**YOUR TASK**: Write out every record below exactly as it appears, omitting the pictures.

Plain-text document sources:
▼

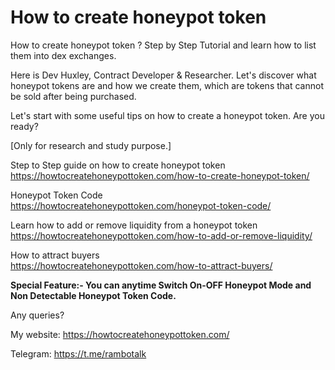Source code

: # How to create honeypot token
How to create honeypot token ? Step by Step Tutorial and learn how to list them into dex exchanges.

Here is Dev Huxley, Contract Developer & Researcher. Let's discover what honeypot tokens are and how we create them, which are tokens that cannot be sold after being purchased.

Let's start with some useful tips on how to create a honeypot token. Are you ready?

[Only for research and study purpose.]

Step to Step guide on how to create honeypot token  
https://howtocreatehoneypottoken.com/how-to-create-honeypot-token/

Honeypot Token Code  
https://howtocreatehoneypottoken.com/honeypot-token-code/

Learn how to add or remove liquidity from a honeypot token  
https://howtocreatehoneypottoken.com/how-to-add-or-remove-liquidity/

How to attract buyers  
https://howtocreatehoneypottoken.com/how-to-attract-buyers/

**Special Feature:- You can anytime Switch On-OFF Honeypot Mode and Non Detectable Honeypot Token Code.**

Any queries?

My website: https://howtocreatehoneypottoken.com/

Telegram: https://t.me/rambotalk

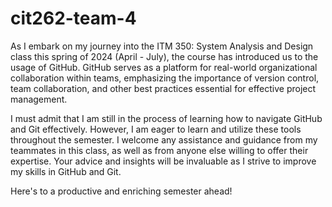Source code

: # cit262-team-4

As I embark on my journey into the ITM 350: System Analysis and Design class this spring of 2024 (April - July), the course has introduced us to the usage of GitHub. GitHub serves as a platform for real-world organizational collaboration within teams, emphasizing the importance of version control, team collaboration, and other best practices essential for effective project management.

I must admit that I am still in the process of learning how to navigate GitHub and Git effectively. However, I am eager to learn and utilize these tools throughout the semester. I welcome any assistance and guidance from my teammates in this class, as well as from anyone else willing to offer their expertise. Your advice and insights will be invaluable as I strive to improve my skills in GitHub and Git.

Here's to a productive and enriching semester ahead!
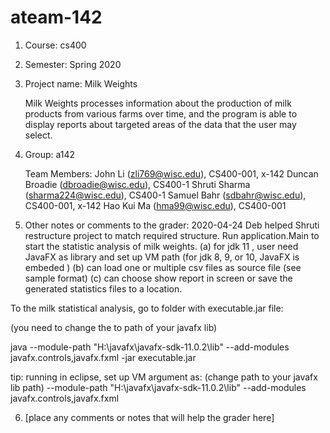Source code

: # ateam-142

1. Course: cs400
2. Semester: Spring 2020
3. Project name: Milk Weights

    Milk Weights processes information about the production of milk products from various farms over time, and the program is     able to display reports about targeted areas of the data that the user may select. 
    
4. Group: a142

    Team Members:
    John Li (zli769@wisc.edu), CS400-001, x-142
    Duncan Broadie (dbroadie@wisc.edu), CS400-1
    Shruti Sharma (sharma224@wisc.edu), CS400-1
    Samuel Bahr (sdbahr@wisc.edu), CS400-001, x-142
    Hao Kui Ma (hma99@wisc.edu), CS400-001
    
    
5. Other notes or comments to the grader:
    2020-04-24 Deb helped Shruti restructure project to match required structure.
    Run application.Main to start the statistic analysis of milk weights.
    (a) for jdk 11 , user need JavaFX as library and set up VM path (for jdk 8, 9, or 10, JavaFX is embeded )
    (b) can load one or multiple csv files as source file (see sample format)
    (c) can choose show report in screen or save the generated statistics files to a location.

To the milk statistical analysis, go to folder with executable.jar file:

(you need to change the to path of your javafx lib)

java --module-path "H:\javafx\javafx-sdk-11.0.2\lib" --add-modules javafx.controls,javafx.fxml -jar executable.jar
 

tip: running in eclipse, set up VM argument as: (change path to your javafx lib path)
--module-path "H:\javafx\javafx-sdk-11.0.2\lib" --add-modules javafx.controls,javafx.fxml

6.  [place any comments or notes that will help the grader here]
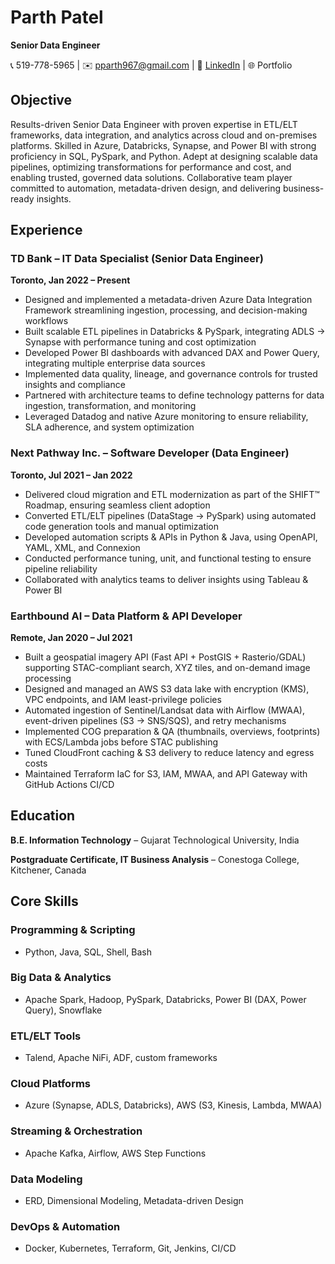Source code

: # Parth Patel
**Senior Data Engineer**

📞 519-778-5965 | ✉️ pparth967@gmail.com | 🔗 [LinkedIn](https://www.linkedin.com/in/parth-patel-72a92611a/) | 🌐 Portfolio

## Objective

Results-driven Senior Data Engineer with proven expertise in ETL/ELT frameworks, data integration, and analytics across cloud and on-premises platforms. Skilled in Azure, Databricks, Synapse, and Power BI with strong proficiency in SQL, PySpark, and Python. Adept at designing scalable data pipelines, optimizing transformations for performance and cost, and enabling trusted, governed data solutions. Collaborative team player committed to automation, metadata-driven design, and delivering business-ready insights.

## Experience

### TD Bank – IT Data Specialist (Senior Data Engineer)
**Toronto, Jan 2022 – Present**
- Designed and implemented a metadata-driven Azure Data Integration Framework streamlining ingestion, processing, and decision-making workflows
- Built scalable ETL pipelines in Databricks & PySpark, integrating ADLS → Synapse with performance tuning and cost optimization
- Developed Power BI dashboards with advanced DAX and Power Query, integrating multiple enterprise data sources
- Implemented data quality, lineage, and governance controls for trusted insights and compliance
- Partnered with architecture teams to define technology patterns for data ingestion, transformation, and monitoring
- Leveraged Datadog and native Azure monitoring to ensure reliability, SLA adherence, and system optimization

### Next Pathway Inc. – Software Developer (Data Engineer)
**Toronto, Jul 2021 – Jan 2022**
- Delivered cloud migration and ETL modernization as part of the SHIFT™ Roadmap, ensuring seamless client adoption
- Converted ETL/ELT pipelines (DataStage → PySpark) using automated code generation tools and manual optimization
- Developed automation scripts & APIs in Python & Java, using OpenAPI, YAML, XML, and Connexion
- Conducted performance tuning, unit, and functional testing to ensure pipeline reliability
- Collaborated with analytics teams to deliver insights using Tableau & Power BI

### Earthbound AI – Data Platform & API Developer
**Remote, Jan 2020 – Jul 2021**
- Built a geospatial imagery API (Fast API + PostGIS + Rasterio/GDAL) supporting STAC-compliant search, XYZ tiles, and on-demand image processing
- Designed and managed an AWS S3 data lake with encryption (KMS), VPC endpoints, and IAM least-privilege policies
- Automated ingestion of Sentinel/Landsat data with Airflow (MWAA), event-driven pipelines (S3 → SNS/SQS), and retry mechanisms
- Implemented COG preparation & QA (thumbnails, overviews, footprints) with ECS/Lambda jobs before STAC publishing
- Tuned CloudFront caching & S3 delivery to reduce latency and egress costs
- Maintained Terraform IaC for S3, IAM, MWAA, and API Gateway with GitHub Actions CI/CD

## Education

**B.E. Information Technology** – Gujarat Technological University, India

**Postgraduate Certificate, IT Business Analysis** – Conestoga College, Kitchener, Canada

## Core Skills

### Programming & Scripting
- Python, Java, SQL, Shell, Bash

### Big Data & Analytics
- Apache Spark, Hadoop, PySpark, Databricks, Power BI (DAX, Power Query), Snowflake

### ETL/ELT Tools
- Talend, Apache NiFi, ADF, custom frameworks

### Cloud Platforms
- Azure (Synapse, ADLS, Databricks), AWS (S3, Kinesis, Lambda, MWAA)

### Streaming & Orchestration
- Apache Kafka, Airflow, AWS Step Functions

### Data Modeling
- ERD, Dimensional Modeling, Metadata-driven Design

### DevOps & Automation
- Docker, Kubernetes, Terraform, Git, Jenkins, CI/CD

▲

**REPLY**:
Source code

: # How to create honeypot token
How to create honeypot token ? Step by Step Tutorial and learn how to list them into dex exchanges.

Here is Dev Huxley, Contract Developer & Researcher. Let's discover what honeypot tokens are and how we create them, which are tokens that cannot be sold after being purchased.

Let's start with some useful tips on how to create a honeypot token. Are you ready?

[Only for research and study purpose.]

Step to Step guide on how to create honeypot token  
https://howtocreatehoneypottoken.com/how-to-create-honeypot-token/

Honeypot Token Code  
https://howtocreatehoneypottoken.com/honeypot-token-code/

Learn how to add or remove liquidity from a honeypot token  
https://howtocreatehoneypottoken.com/how-to-add-or-remove-liquidity/

How to attract buyers  
https://howtocreatehoneypottoken.com/how-to-attract-buyers/

**Special Feature:- You can anytime Switch On-OFF Honeypot Mode and Non Detectable Honeypot Token Code.**

Any queries?

My website: https://howtocreatehoneypottoken.com/

Telegram: https://t.me/rambotalk

Source code

: # cit262-team-4

As I embark on my journey into the ITM 350: System Analysis and Design class this spring of 2024 (April - July), the course has introduced us to the usage of GitHub. GitHub serves as a platform for real-world organizational collaboration within teams, emphasizing the importance of version control, team collaboration, and other best practices essential for effective project management.

I must admit that I am still in the process of learning how to navigate GitHub and Git effectively. However, I am eager to learn and utilize these tools throughout the semester. I welcome any assistance and guidance from my teammates in this class, as well as from anyone else willing to offer their expertise. Your advice and insights will be invaluable as I strive to improve my skills in GitHub and Git.

Here's to a productive and enriching semester ahead!
Source code

: # ateam-142

1. Course: cs400
2. Semester: Spring 2020
3. Project name: Milk Weights

    Milk Weights processes information about the production of milk products from various farms over time, and the program is     able to display reports about targeted areas of the data that the user may select. 
    
4. Group: a142

    Team Members:
    John Li (zli769@wisc.edu), CS400-001, x-142
    Duncan Broadie (dbroadie@wisc.edu), CS400-1
    Shruti Sharma (sharma224@wisc.edu), CS400-1
    Samuel Bahr (sdbahr@wisc.edu), CS400-001, x-142
    Hao Kui Ma (hma99@wisc.edu), CS400-001
    
    
5. Other notes or comments to the grader:
    2020-04-24 Deb helped Shruti restructure project to match required structure.
    Run application.Main to start the statistic analysis of milk weights.
    (a) for jdk 11 , user need JavaFX as library and set up VM path (for jdk 8, 9, or 10, JavaFX is embeded )
    (b) can load one or multiple csv files as source file (see sample format)
    (c) can choose show report in screen or save the generated statistics files to a location.

To the milk statistical analysis, go to folder with executable.jar file:

(you need to change the to path of your javafx lib)

java --module-path "H:\javafx\javafx-sdk-11.0.2\lib" --add-modules javafx.controls,javafx.fxml -jar executable.jar
 

tip: running in eclipse, set up VM argument as: (change path to your javafx lib path)
--module-path "H:\javafx\javafx-sdk-11.0.2\lib" --add-modules javafx.controls,javafx.fxml

6.  [place any comments or notes that will help the grader here]
Source code

: # Parth Patel
**Senior Data Engineer**

📞 519-778-5965 | ✉️ pparth967@gmail.com | 🔗 [LinkedIn](https://www.linkedin.com/in/parth-patel-72a92611a/) | 🌐 Portfolio

## Objective

Results-driven Senior Data Engineer with proven expertise in ETL/ELT frameworks, data integration, and analytics across cloud and on-premises platforms. Skilled in Azure, Databricks, Synapse, and Power BI with strong proficiency in SQL, PySpark, and Python. Adept at designing scalable data pipelines, optimizing transformations for performance and cost, and enabling trusted, governed data solutions. Collaborative team player committed to automation, metadata-driven design, and delivering business-ready insights.

## Experience

### TD Bank – IT Data Specialist (Senior Data Engineer)
**Toronto, Jan 2022 – Present**
- Designed and implemented a metadata-driven Azure Data Integration Framework streamlining ingestion, processing, and decision-making workflows
- Built scalable ETL pipelines in Databricks & PySpark, integrating ADLS → Synapse with performance tuning and cost optimization
- Developed Power BI dashboards with advanced DAX and Power Query, integrating multiple enterprise data sources
- Implemented data quality, lineage, and governance controls for trusted insights and compliance
- Partnered with architecture teams to define technology patterns for data ingestion, transformation, and monitoring
- Leveraged Datadog and native Azure monitoring to ensure reliability, SLA adherence, and system optimization

### Next Pathway Inc. – Software Developer (Data Engineer)
**Toronto, Jul 2021 – Jan 2022**
- Delivered cloud migration and ETL modernization as part of the SHIFT™ Roadmap, ensuring seamless client adoption
- Converted ETL/ELT pipelines (DataStage → PySpark) using automated code generation tools and manual optimization
- Developed automation scripts & APIs in Python & Java, using OpenAPI, YAML, XML, and Connexion
- Conducted performance tuning, unit, and functional testing to ensure pipeline reliability
- Collaborated with analytics teams to deliver insights using Tableau & Power BI

### Earthbound AI – Data Platform & API Developer
**Remote, Jan 2020 – Jul 2021**
- Built a geospatial imagery API (Fast API + PostGIS + Rasterio/GDAL) supporting STAC-compliant search, XYZ tiles, and on-demand image processing
- Designed and managed an AWS S3 data lake with encryption (KMS), VPC endpoints, and IAM least-privilege policies
- Automated ingestion of Sentinel/Landsat data with Airflow (MWAA), event-driven pipelines (S3 → SNS/SQS), and retry mechanisms
- Implemented COG preparation & QA (thumbnails, overviews, footprints) with ECS/Lambda jobs before STAC publishing
- Tuned CloudFront caching & S3 delivery to reduce latency and egress costs
- Maintained Terraform IaC for S3, IAM, MWAA, and API Gateway with GitHub Actions CI/CD

## Education

**B.E. Information Technology** – Gujarat Technological University, India

**Postgraduate Certificate, IT Business Analysis** – Conestoga College, Kitchener, Canada

## Core Skills

### Programming & Scripting
- Python, Java, SQL, Shell, Bash

### Big Data & Analytics
- Apache Spark, Hadoop, PySpark, Databricks, Power BI (DAX, Power Query), Snowflake

### ETL/ELT Tools
- Talend, Apache NiFi, ADF, custom frameworks

### Cloud Platforms
- Azure (Synapse, ADLS, Databricks), AWS (S3, Kinesis, Lambda, MWAA)

### Streaming & Orchestration
- Apache Kafka, Airflow, AWS Step Functions

### Data Modeling
- ERD, Dimensional Modeling, Metadata-driven Design

### DevOps & Automation
- Docker, Kubernetes, Terraform, Git, Jenkins, CI/CD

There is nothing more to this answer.